Robert: Für die Show im Palladium ist das Line Up komplett. Ich freue mich riesig, mit Dave Hause einen meiner besten Freunde aus der Musikszene dabeizuhaben. Ich treffe Dave jedes Mal, wenn er in München spielt, und wir sind bereits seit seiner Zeit als SickOfItAll-Roadie enge Freunde. Gleiches gilt für Thomas von Strike Anywhere, der mit seiner Band GREAT COLLAPSE dabei ist, die auch eine Platte auf End Hits veröffentlichen. Wirklich jeder einzelne Act ist so gewählt, dass wir an dem Abend nur super Bands und echte Freunde um uns haben, und ich freue mich riesig, die anderen Bands zu sehen. Aber ja, Palladium ist also komplett. Für die Live Music Hall haben wir noch eine Überraschung.

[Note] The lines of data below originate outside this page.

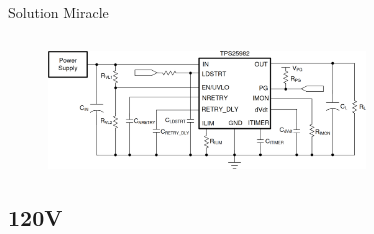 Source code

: \begin{frame}{Solution Miracle}
\begin{columns}
\begin{column}{0.66\textwidth}
        \end{column}
    \end{columns}
    \vfill
    \begin{figure}
        \centering
        \includegraphics[width=0.75\textwidth, height=0.4\textheight, keepaspectratio]{pictures/load-switch.png}
    \end{figure}
\end{frame}


\subsection{120V}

Nathan tourt im Anschluss an das Festival mit seinem Soloalbum, im BSF-Kalender stehen bisher das Vainstream und Southside/ Hurricane. Welche Pläne habt ihr für 2018 und darüber hinaus?

Robert: Ja, Nathan veröffentlicht im Januar eine tolle Solo-Platte und wird so viele Konzerte spielen wie möglich. Er findet sich gerade als Solo-Künstler und ich nörgle an ihn schon seit 15 Jahren hin, das doch endlich mal auf diese Weise durchzuziehen (lacht). Ich finde, er entfaltet in dieser intimen Atmosphäre eine ganz besondere Stimmung und ich freue mich, ihn in München live zu sehen. Und wer weiß, vielleicht stürme ich die Bühne mit meiner akkustischen Gitarre und wir spielen ein Lied zusammen. Was die Pläne von BSF anbelangt, wird es die FFF Shows geben und im Sommer eine kurze, aber sehr schöne Tour inkl. Southside/Hurricane und Vainstream. Das war es dann aber für 2018. Was weiter geschieht, ist noch völlig unklar. Wir planen nie sehr weit voraus und mittlerweile weiß ja auch jeder, was wir von strategischen Marketingentscheidungen und solchem Bullshit halten. Fuck that. Wir sind eine Familie die, wenn es sich richtig anfühlt, zusammenkommt und alles gibt. Und das sind wir nicht für ein paar Jahre, sondern ein Leben lang.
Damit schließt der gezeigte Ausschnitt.